▶ **Work to complete**:
State how many lines in the entries below hold the word "exports", with nothing besides the number.

[Start of Attachment]

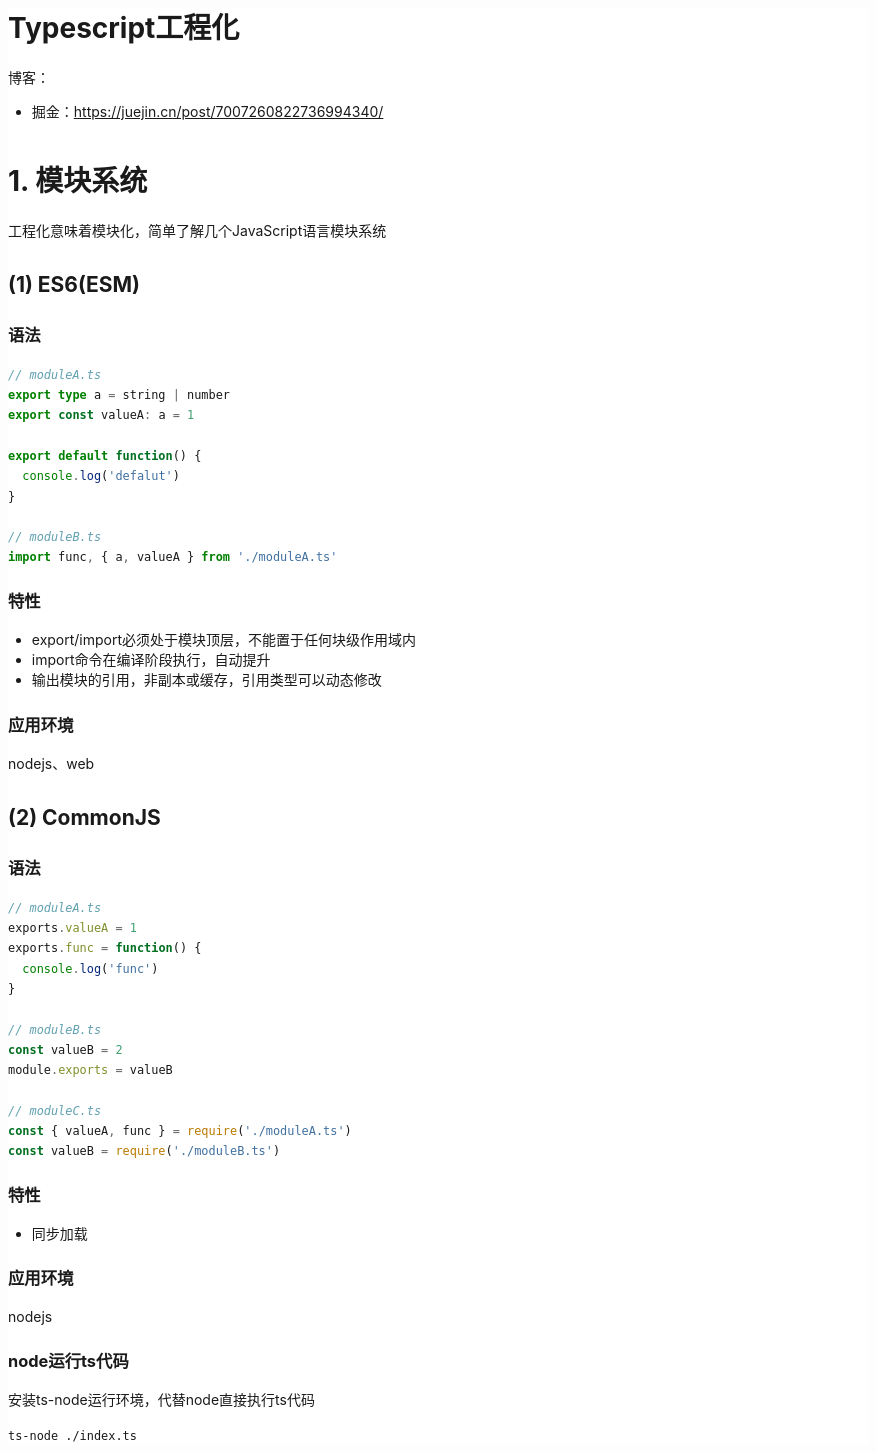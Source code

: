 Typescript工程化
===
博客：
- 掘金：https://juejin.cn/post/7007260822736994340/  

# 1. 模块系统
工程化意味着模块化，简单了解几个JavaScript语言模块系统
## (1) ES6(ESM)
### 语法
```ts
// moduleA.ts
export type a = string | number
export const valueA: a = 1

export default function() {
  console.log('defalut')
}

// moduleB.ts
import func, { a, valueA } from './moduleA.ts'
```
### 特性
- export/import必须处于模块顶层，不能置于任何块级作用域内
- import命令在编译阶段执行，自动提升
- 输出模块的引用，非副本或缓存，引用类型可以动态修改

### 应用环境
nodejs、web

## (2) CommonJS
### 语法
```ts
// moduleA.ts
exports.valueA = 1
exports.func = function() {
  console.log('func')
}

// moduleB.ts
const valueB = 2
module.exports = valueB

// moduleC.ts
const { valueA, func } = require('./moduleA.ts')
const valueB = require('./moduleB.ts')
```
### 特性
- 同步加载
### 应用环境
nodejs
### node运行ts代码
安装ts-node运行环境，代替node直接执行ts代码
```
ts-node ./index.ts
```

[End of Attachment]

▶ **Answer for the task**:
3